» ABOUT THIS EXERCISE
Quote word for word the lines below, beginning with the first and ending with the one that has "## HTTP handler". Drop the pictures.

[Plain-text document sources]

======

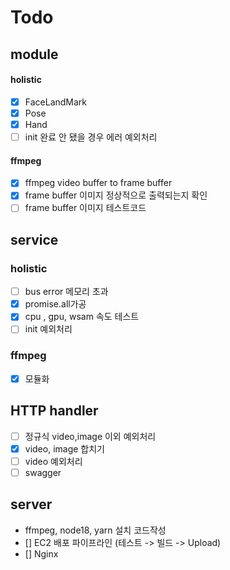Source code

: # Todo

## module

#### holistic

-   [x] FaceLandMark
-   [x] Pose
-   [x] Hand
-   [ ] init 완료 안 됐을 경우 에러 예외처리

#### ffmpeg

-   [x] ffmpeg video buffer to frame buffer
-   [x] frame buffer 이미지 정상적으로 출력되는지 확인
-   [ ] frame buffer 이미지 테스트코드

## service

### holistic

-   [ ] bus error 메모리 초과
-   [x] promise.all가공
-   [x] cpu , gpu, wsam 속도 테스트
-   [ ] init 예외처리

### ffmpeg

-   [x] 모듈화

## HTTP handler

-   [ ] 정규식 video,image 이외 예외처리
-   [x] video, image 합치기
-   [ ] video 예외처리
-   [ ] swagger

## server

-   ffmpeg, node18, yarn 설치 코드작성
-   [] EC2 배포 파이프라인 (테스트 -> 빌드 -> Upload)
-   [] Nginx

======

» EXERCISE SOLUTION
Source code

: # Todo

## module

#### holistic

-   [x] FaceLandMark
-   [x] Pose
-   [x] Hand
-   [ ] init 완료 안 됐을 경우 에러 예외처리

#### ffmpeg

-   [x] ffmpeg video buffer to frame buffer
-   [x] frame buffer 이미지 정상적으로 출력되는지 확인
-   [ ] frame buffer 이미지 테스트코드

## service

### holistic

-   [ ] bus error 메모리 초과
-   [x] promise.all가공
-   [x] cpu , gpu, wsam 속도 테스트
-   [ ] init 예외처리

### ffmpeg

-   [x] 모듈화

## HTTP handler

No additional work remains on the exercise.